Book looks at history of American football in Europe
August 27, 2015
A book newly available in English aims to chronicle the history of American football in Europe.
“Touchdown in Europe: How American Football Came to the Old Continent” opens near Paris in 1897 as a group of American students stage a Thanksgiving Day exhibition game. Over 276 pages, the book charts the sport’s tumultuous path from that humble origin to official acceptance, culminating with the formation of the first European leagues in the late 1970s.
Author Massimo Foglio, a veteran of American football federations in Italy as a player, coach and executive, spent two and a half years researching and writing the book ahead of its publication in Italian in 2012. Foglio enlisted his friend Mark L. Ford, his colleague with the Professional Football Researchers Association, to supplement his research and translate the book. The resulting English-language edition is now available in paperback and as a Kindle download on Amazon.com.
Foglio said the concept began as an article for an Italian online magazine. But as he dove into the history of the sport, he found far too much material to be contained in such a limited format.
“During this research I found out more and more traces of football in Europe, more than I imagined,” said Foglio, a first-time author. “I realized that such a story was never told by anyone.”
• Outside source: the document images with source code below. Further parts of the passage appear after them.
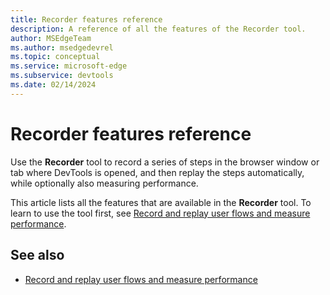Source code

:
 ```yaml
---
title: Recorder features reference
description: A reference of all the features of the Recorder tool.
author: MSEdgeTeam
ms.author: msedgedevrel
ms.topic: conceptual
ms.service: microsoft-edge
ms.subservice: devtools
ms.date: 02/14/2024
---
```

# Recorder features reference

Use the **Recorder** tool to record a series of steps in the browser window or tab where DevTools is opened, and then replay the steps automatically, while optionally also measuring performance.

This article lists all the features that are available in the **Recorder** tool. To learn to use the tool first, see [Record and replay user flows and measure performance](./index.md).

<!-- 
Create recordings
Replay recordings
  from list of recordings
  from a recording
  run slower
Measure performance
Show code
Edit recordings
  Add steps
  Edit steps
  Delete steps
Pause recording with step breakpoint
  Resume recording
  Run one step
Delete recordings
Export recordings
Import recordings
Export with custom extensions
-->

<!-- ====================================================================== -->
## 


<!-- ------------------------------ -->
#### 


<!-- ====================================================================== -->
## See also

* [Record and replay user flows and measure performance](./index.md)
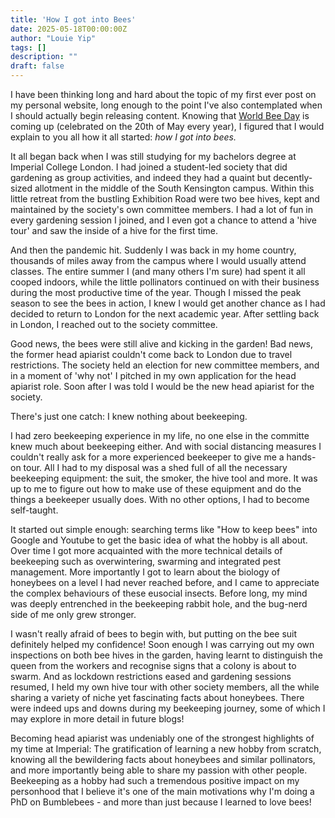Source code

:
```yaml
---
title: 'How I got into Bees'
date: 2025-05-18T00:00:00Z
author: "Louie Yip"
tags: []
description: ""
draft: false
---
```


I have been thinking long and hard about the topic of my first ever post on my personal website, long enough to the point I've also contemplated when I should actually begin releasing content. Knowing that [World Bee Day](https://en.wikipedia.org/wiki/World_Bee_Day) is coming up (celebrated on the 20th of May every year), I figured that I would explain to you all how it all started: _how I got into bees._

It all began back when I was still studying for my bachelors degree at Imperial College London. I had joined a student-led society that did gardening as group activities, and indeed they had a quaint but decently-sized allotment in the middle of the South Kensington campus. Within this little retreat from the bustling Exhibition Road were two bee hives, kept and maintained by the society's own committee members. I had a lot of fun in every gardening session I joined, and I even got a chance to attend a 'hive tour' and saw the inside of a hive for the first time. 

And then the pandemic hit. Suddenly I was back in my home country, thousands of miles away from the campus where I would usually attend classes. The entire summer I (and many others I'm sure) had spent it all cooped indoors, while the little pollinators continued on with their business during the most productive time of the year. Though I missed the peak season to see the bees in action, I knew I would get another chance as I had decided to return to London for the next academic year. After settling back in London, I reached out to the society committee. 

Good news, the bees were still alive and kicking in the garden! Bad news, the former head apiarist couldn't come back to London due to travel restrictions. The society held an election for new committee members, and in a moment of 'why not' I pitched in my own application for the head apiarist role. Soon after I was told I would be the new head apiarist for the society. 

There's just one catch: I knew nothing about beekeeping.

I had zero beekeeping experience in my life, no one else in the committe knew much about beekeeping either. And with social distancing measures I couldn't really ask for a more experienced beekeeper to give me a hands-on tour. All I had to my disposal was a shed full of all the necessary beekeeping equipment: the suit, the smoker, the hive tool and more. It was up to me to figure out how to make use of these equipment and do the things a beekeeper usually does. With no other options, I had to become self-taught.

It started out simple enough: searching terms like "How to keep bees" into Google and Youtube to get the basic idea of what the hobby is all about. Over time I got more acquainted with the more technical details of beekeeping such as overwintering, swarming and integrated pest management. More importantly I got to learn about the biology of honeybees on a level I had never reached before, and I came to appreciate the complex behaviours of these eusocial insects. Before long, my mind was deeply entrenched in the beekeeping rabbit hole, and the bug-nerd side of me only grew stronger.

I wasn't really afraid of bees to begin with, but putting on the bee suit definitely helped my confidence! Soon enough I was carrying out my own inspections on both bee hives in the garden, having learnt to distinguish the queen from the workers and recognise signs that a colony is about to swarm. And as lockdown restrictions eased and gardening sessions resumed, I held my own hive tour with other society members, all the while sharing a variety of niche yet fascinating facts about honeybees. There were indeed ups and downs during my beekeeping journey, some of which I may explore in more detail in future blogs!

Becoming head apiarist was undeniably one of the strongest highlights of my time at Imperial: The gratification of learning a new hobby from scratch, knowing all the bewildering facts about honeybees and similar pollinators, and more importantly being able to share my passion with other people. Beekeeping as a hobby had such a tremendous positive impact on my personhood that I believe it's one of the main motivations why I'm doing a PhD on Bumblebees - and more than just because I learned to love bees!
Foglio’s work yields some fascinating anecdotes within the grander narrative of the game's slow acceptance in Europe. American servicemembers were responsible for the early push of exhibition games.
After World War II, American football was largely confined to U.S. military bases. In the 1970s, however, grassroots efforts in Austria, Germany, Italy and Scandinavia gradually set the sport on firmer footing on the continent.
While the book’s narrative ends in the late 1970s – just before Foglio’s own playing career began – the author continues to advocate for the expansion of the sport in Europe. Foglio is encouraged by the sport’s rising popularity in Eastern Europe, as well as the NFL’s recent practice of staging regular-season games in London. But he’d like to see NFL games also played elsewhere on the continent, and he said that local federations should work to make games more accessible on television.
“The interest in American football in Europe is constantly increasing,” Foglio said. “I’m quite pleased, but I think more should and could be done to improve.”